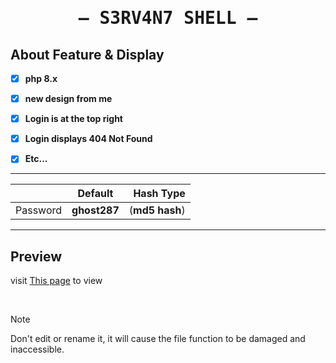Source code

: <h1 align="center">
    <samp>
    — S3RV4N7 SHELL —
    </samp>
  </h1>



## About Feature & Display

- [x] **php 8.x**
- [x] **new design from me**
- [x] **Login is at the top right**
- [x] **Login displays 404 Not Found**
- [x] **Etc...**



______________

|               | Default                | Hash Type                       |
| ------------- |:----------------------:| -------------------------------:|
| Password      | __ghost287__           | (__md5 hash__)  |
 ______________



## Preview

visit <a href="https://chloethesis.github.io/preview">This page</a> to view

<br>




> [!NOTE]  
> Don't edit or rename it, it will cause the file function to be damaged and inaccessible.


 

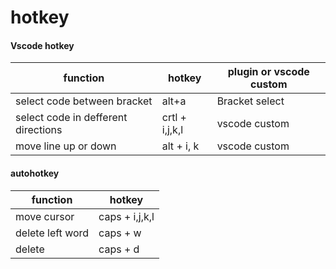 # hotkey

#### Vscode hotkey
| function | hotkey | plugin or vscode custom |
|---|---|---|
| select code between bracket |  alt+a|  Bracket select |
| select code in defferent directions | crtl + i,j,k,l | vscode custom |
| move line up or down | alt + i, k | vscode custom |


#### autohotkey
| function | hotkey |
| --- | --- |
| move cursor | caps + i,j,k,l | 
| delete left word | caps + w |
| delete | caps + d |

● **WORK INSTRUCTION**:
Could you copy, exactly and with no pictures, each line from the first one above to the line holding "Bracket select |"?

● **TASK ANSWER**:
Source code

: <h1 align="center">
    <samp>
    — S3RV4N7 SHELL —
    </samp>
  </h1>



## About Feature & Display

- [x] **php 8.x**
- [x] **new design from me**
- [x] **Login is at the top right**
- [x] **Login displays 404 Not Found**
- [x] **Etc...**



______________

|               | Default                | Hash Type                       |
| ------------- |:----------------------:| -------------------------------:|
| Password      | __ghost287__           | (__md5 hash__)  |
 ______________



## Preview

visit <a href="https://chloethesis.github.io/preview">This page</a> to view

<br>




> [!NOTE]  
> Don't edit or rename it, it will cause the file function to be damaged and inaccessible.


 

 # hotkey

#### Vscode hotkey
| function | hotkey | plugin or vscode custom |
|---|---|---|
| select code between bracket |  alt+a|  Bracket select |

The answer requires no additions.